The cuffs are finished as French cuffs, requiring the use of cufflinks rather than buttons. Such details further reinforce the shirt’s intended role as a dress garment and reflect the greater formality expected of men’s clothing during the period.
Sized to fit our 38-inch tailoring mannequin almost perfectly, the shirt offers an excellent illustration of period proportions. Unlike modern dress shirts, which are generally designed to be worn without extensive tailoring, early twentieth-century shirts were often cut generously through the body and gathered into high-waisted trousers, creating a silhouette that differs markedly from contemporary fashions.
Perhaps the most striking feature to modern eyes is the front placket construction. Today’s dress shirts have conditioned us to expect a relatively standardized front opening, but earlier shirts often employed a variety of placket treatments that can appear unusual to contemporary observers. This example retains a distinctly period approach to shirt construction, reminding us that many details we take for granted today had not yet become standardized throughout the clothing industry.
Research into the retailer reveals that Woolf & Reynolds occupied an impressive commercial building erected in 1908 at 526 Main Street in downtown Johnstown. The structure features a molded metal façade with Classical Revival decorative elements and large Chicago-style windows. Prominently displayed on the building was the company’s slogan, “Home of Good Clothes.” The building still stands today and remains one of the notable commercial structures of historic downtown Johnstown. Contemporary advertisements and promotional material demonstrate that Woolf & Reynolds remained in business at least through 1952, indicating a long and successful presence in the city’s retail trade. Although the firm’s exact founding and closing dates remain unknown, surviving photographs, advertisements, and the building itself attest to its importance as a destination for quality men’s clothing during the first half of the twentieth century. (Heritage Johnstown)
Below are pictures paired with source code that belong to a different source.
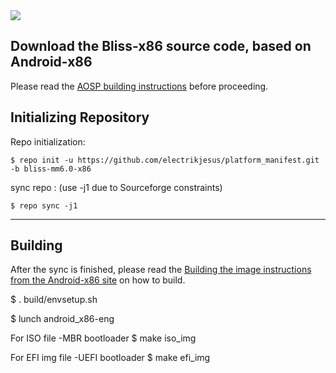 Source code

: <img src="https://raw.githubusercontent.com/electrikjesus/platform_manifest/bliss-mm6.0-x86/bliss-logo.png">

Download the Bliss-x86 source code, based on Android-x86
---------------------------------------------------

Please read the [AOSP building instructions](http://source.android.com/source/index.html) before proceeding.

Initializing Repository
-----------------------

Repo initialization:

    $ repo init -u https://github.com/electrikjesus/platform_manifest.git -b bliss-mm6.0-x86


sync repo : (use -j1 due to Sourceforge constraints)

    $ repo sync -j1

***

Building
--------

After the sync is finished, please read the [Building the image instructions from the Android-x86 site](http://www.android-x86.org/getsourcecode) on how to build.

   $ . build/envsetup.sh
   
   $ lunch android_x86-eng
   
   For ISO file -MBR bootloader
   $ make iso_img 
   
   For EFI img file -UEFI bootloader
   $ make efi_img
The survival of any silk garment from this era is noteworthy. Silk is susceptible to damage from wear, laundering, and environmental conditions, making examples that remain intact increasingly difficult to locate. The combination of luxurious material, detachable-collar construction, French cuffs, unusual placket treatment, and documented retail provenance makes this shirt a particularly appealing example of American menswear from the Jazz Age.
Conclusion
This 1920s silk dress shirt illustrates a period in American menswear when detachable collars, French cuffs, and luxurious fabrics remained hallmarks of a well-dressed gentleman. Combined with its association with Woolf & Reynolds—Johnstown’s celebrated “Home of Good Clothes”—it provides a fascinating glimpse into the retail and fashion culture of a thriving Pennsylvania industrial city. Its unusual placket construction, excellent state of preservation, and connection to a documented historic retailer remind us that men’s clothing was once far less standardized than it is today. As surviving examples become increasingly scarce, garments such as this preserve important evidence of the materials, tailoring practices, and social expectations that shaped American dress during the first quarter of the twentieth century.